Eventi
Il 1974 e l’orrore di San Remo
L’orrore di Sanremo. Vado a letto sconfortato, confuso, con il mal di testa. Si prefigura un mondo di ritoccati, di rifatti, di anziani residui di magazzino rispolverati e tirati a lucido. Un mondo incanutito, visibilmente ritoccato, che parla d’amore. L’amore, eterno, inseguito, proclamato, indicizzato, tutto l’amore del mondo. In un mondo senza fiori (ma non era il festival dei fiori?), con una scenografia fatta di stagnola, con un rutilante e continuo effetto luci che nemmeno alla sagra dello sgombro. Con gag comiche telefonate, prevedibili, pasticciate. Con il buon Pierfrancesco Favino, che abbiamo nel cuore, ridotto al ruolo di valletta strapagata, a far da intrattenitore. Con il vecchio, consunto Claudio Baglioni, che non sopportavamo già venti anni fa, chiamato a far apparizioni di una noia devastante. Con Fiorello che dovrebbe dare l’entusiasmo, e sembra, ancora e sempre, un intrattenitore da club mediterranee e rimpiange Pippo Baudo. E la povera Michelle Hunziker, definita dai colleghi presentatori “l’elvetica”, che prende presto il controllo della situazione in un festival tutto o quasi declinato al maschile. Eccolo, il paese reale, vecchi tromboni, star che furono – inseguiamo ancora i Pooh? – poche donne, pochissimo under 50. Il segnale è chiaro, la normalizzazione è in atto, la prospettiva è disegnata. La prima serata di Sanremo detta legge, disegna lo scenario futuro. Chi c’è c’è. Non abbiamo altre speranze, in questo paese. Perché Sanremo è Sanremo. Non mancano belle canzoni: rimpiangiamo Lucio Dalla, o rispolveriamo il pop dei Decibel, ci dobbiamo commuovere per Gianni Morandi. Poi ascoltiamo due giganti come Enzo Avitabile e Peppe Servillo ridotti che nemmeno i neomelodici.

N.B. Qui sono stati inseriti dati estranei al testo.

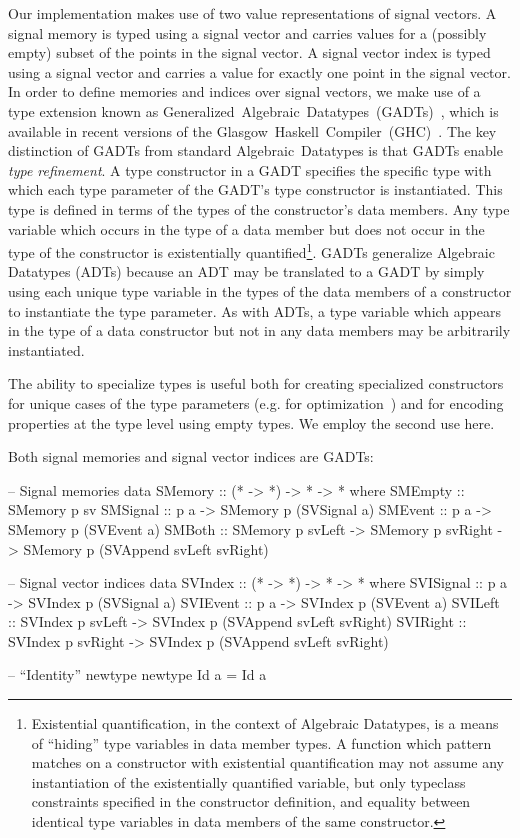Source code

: Our implementation makes use of two value representations of signal vectors.
A signal memory is typed using a signal vector and carries values for a
(possibly empty) subset of the points in the signal vector. A signal vector
index is typed using a signal vector and carries a value for exactly one point
in the signal vector. In order to define memories and indices over signal
vectors, we make use of a type extension known as
Generalized~Algebraic~Datatypes~(GADTs)~\cite{Cheney2003,Xi2003}, which is
available in recent versions of the
Glasgow~Haskell~Compiler~(GHC)~\cite{PeytonJones2006}. The key distinction
of GADTs from standard Algebraic~Datatypes is that GADTs enable 
{\em type refinement}. A type constructor in a GADT specifies the specific type
with which each type parameter of the GADT's type constructor is instantiated.
This type is defined in terms of the types of the constructor's data members.
Any type variable which occurs in the type of a data member but does not occur
in the type of the constructor is existentially quantified\footnote{Existential
quantification, in the context of Algebraic Datatypes, is a means of ``hiding''
type variables in data member types. A function which pattern matches on a
constructor with existential quantification may not assume any instantiation of
the existentially quantified variable, but only typeclass constraints specified
in the constructor definition, and equality between identical type variables in
data members of the same constructor.}. GADTs generalize Algebraic Datatypes 
(ADTs) because an ADT may be translated to a GADT by simply using each unique
type variable in the types of the data members of a constructor to instantiate
the type parameter. As with ADTs, a type variable which appears in the type of a
data constructor but not in any data members may be arbitrarily instantiated.

The ability to specialize types is useful both for creating specialized
constructors for unique cases of the type parameters (e.g. for
optimization~\cite{Nilsson2005}) and for encoding properties at the type level
using empty types. We employ the second use here.%

Both signal memories and signal vector indices are GADTs:

\begin{code}
-- Signal memories
data SMemory :: (* -> *) -> * -> * where
  SMEmpty  :: SMemory p sv
  SMSignal :: p a -> SMemory p (SVSignal a)
  SMEvent  :: p a -> SMemory p (SVEvent a)
  SMBoth   :: SMemory p svLeft -> SMemory p svRight 
           -> SMemory p (SVAppend svLeft svRight)

-- Signal vector indices
data SVIndex :: (* -> *) -> * -> * where
  SVISignal :: p a -> SVIndex p (SVSignal a)
  SVIEvent  :: p a -> SVIndex p (SVEvent a)
  SVILeft   :: SVIndex p svLeft -> SVIndex p (SVAppend svLeft svRight)
  SVIRight  :: SVIndex p svRight -> SVIndex p (SVAppend svLeft svRight)

-- ``Identity'' newtype
newtype Id a = Id a
\end{code}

Infine vdiamo Ornella Vanoni e capiamo. Capiamo tutto, il disegno, il progetto, il complotto. È in atto un complotto. Altrimenti non potremmo spiegarci perché un festival simile. Questa carrellata di anni 80 e 90, di maschilismi e machismi (e masochismi). I pochi che si salvano – Lo Stato Sociale, i declinati Elio e le Storie Tese – potrebbero raccontare storie diverse, attivare altre melodie e altre narrazioni. Ma sono subito ingoiati dalla norma, dalla palude, dal revival.

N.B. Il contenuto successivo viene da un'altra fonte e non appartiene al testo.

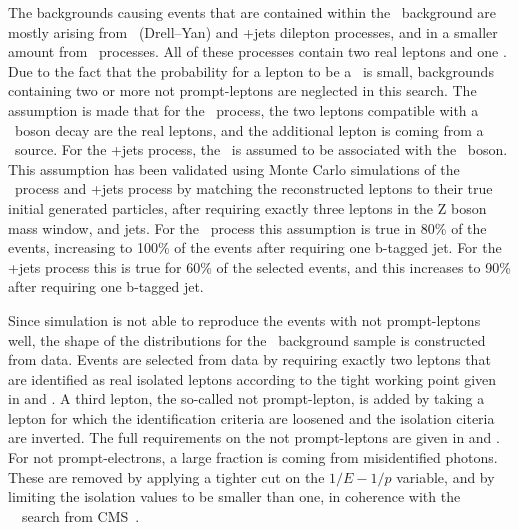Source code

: The backgrounds causing events that are contained within the \NPL\ background  are mostly arising from \DY\ (Drell--Yan) and \ttbar+jets dilepton processes, and in a smaller amount from \WW\ processes. All of these processes contain two real leptons and one \NPL. Due to the fact that the probability for a lepton to be a \NPL\ is small, backgrounds containing two or more  not prompt-leptons are neglected in this search. The assumption is made that for the \DY\ process, the two leptons compatible with a \PZ\ boson decay are the real leptons, and the additional lepton is coming from a \NPL\ source. For the \ttbar+jets process, the \NPL\ is assumed to be associated with the \PZ\ boson. This assumption has been validated using Monte Carlo simulations of the \DY\ process and \ttbar+jets process by matching the reconstructed leptons to their true initial generated particles, after requiring exactly three leptons in the Z boson mass window, and jets. For the \DY\ process this assumption is true in 80\% of the events, increasing to 100\% of the events after requiring one b-tagged jet. For the \ttbar+jets process this is true for 60\% of the selected events, and this increases to 90\% after requiring one b-tagged jet.

Since simulation is not able to reproduce the events with not prompt-leptons well, the shape of the distributions for the \NPL\ background sample is constructed from data. Events are selected from data by requiring exactly  two leptons that are identified as real isolated leptons according to the tight working point given in  and . A third lepton, the so-called not prompt-lepton,  is added by taking a lepton for which the identification criteria are loosened and the isolation citeria are inverted. The full  requirements on the not prompt-leptons are given in  and . For not prompt-electrons, a large fraction is coming from misidentified photons. These are removed by applying a tighter cut on the $1/E-1/p$ variable, and by limiting the isolation values to be smaller than one, in coherence with the \SM\ \tZq\ search from CMS~\cite{CMS-PAS-TOP-16-020}.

Cosa resterà di questi anni? Se Sanremo è l’anima sincera del Paese, allora non abbiamo molto da sperare per il futuro. L’amore è là: ed è l’unico o il principale tema di discussione. L’età avanza, il botox imperversa. Masterclass di chirurgia estetica, con risatine impacciate, parole non bene scandite da tutto quella plastica, tutto questo tira e molla di pelle, significati, doppisensi. Il regno del Viagra.

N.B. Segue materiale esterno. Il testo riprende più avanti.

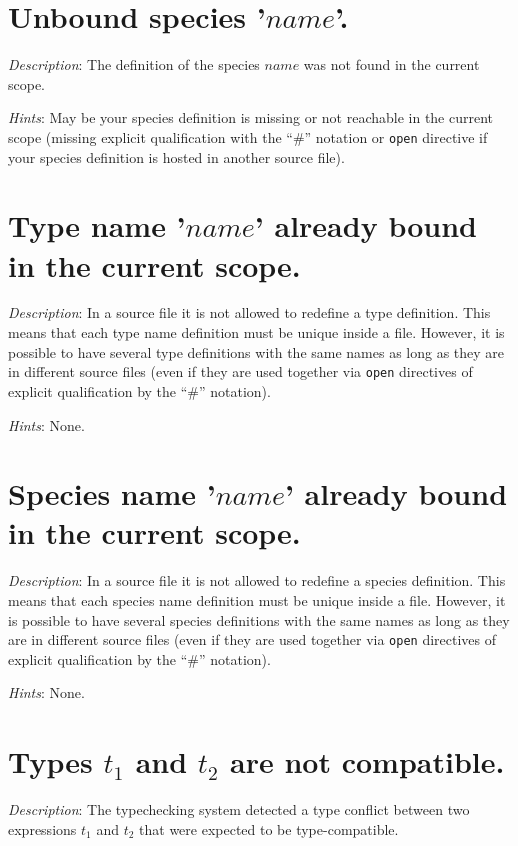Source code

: \section*{Unbound species '$name$'.}
{\em Description}: The definition of the species $name$ was not found
in the current scope.

{\em Hints}: May be your species definition is missing or not
reachable in the current scope (missing explicit qualification with
the ``\#'' notation or {\tt open} directive if your species definition is
hosted in another source file).




\section*{Type name '$name$' already bound in the current scope.}
{\em Description}: In a source file it is not allowed to redefine a
type definition. This means that each type name definition must be
unique inside a file. However, it is possible to have several type
definitions with the same names as long as they are in different
source files (even if they are used together via {\tt open} directives
of explicit qualification by the ``\#'' notation).

{\em Hints}: None.



\section*{Species name '$name$' already bound in the current scope.}
{\em Description}: In a source file it is not allowed to redefine a
species definition. This means that each species name definition must
be unique inside a file. However, it is possible to have several species
definitions with the same names as long as they are in different
source files (even if they are used together via {\tt open} directives
of explicit qualification by the ``\#'' notation).

{\em Hints}: None.



\section*{Types $t_1$ and $t_2$ are not compatible.}
{\em Description}: The typechecking system detected a type conflict
between two expressions $t_1$ and $t_2$ that were expected to be
type-compatible.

Abbiamo bisogno di essere accuditi, rasserenati, ammorbiditi. Claudio Baglioni, che sembra Silvester Stallone o Lilli Gruber, a seconda delle inquadrature, è il testimonial perfetto. Rimane sempre alla gag di prima, non capisce, non sa dove è né cosa fa. Ironizza su se stesso, come se questo potesse salvarlo. Non è più tempo di autoironie per salvare gente che sta al potere da 40 anni. E tu è del 1974. Sono passati 44 anni. Il Paese è ancora lì? Cosa abbiamo prodotto da allora? E il povero Favino, in questa prima serata emozionato che nemmeno una starlet, a segnare il declino di ogni speranza, come potrà salvare quel po’ di dignità che pure avrebbe dovuto portare in scena? Lui che avrebbe dovuto essere il rappresentante della “cultura delle parole”. Sommerso dalle rutilanti luci, dalle improbabili gag scritte da chissà chi, un attore di livello come lui si limita a pubblicizzare il film di Muccino che lo vede protagonista: cantando Cocciante, Bella senz’anima, altro pezzo del 1974. Tutto è chiaro, tutto è vischiosamente evidente. Il meglio del cinema italiano.
Dobbiamo tornare ad allora? Al ’74? Agli anni bui della strategia della tensione? Moriremo democristiani? Dobbiamo preoccuparci del vero amore? Oppure, semplicemente, siamo assuefatti ai novantenni ritoccati che rimpiangono i bei tempi andati?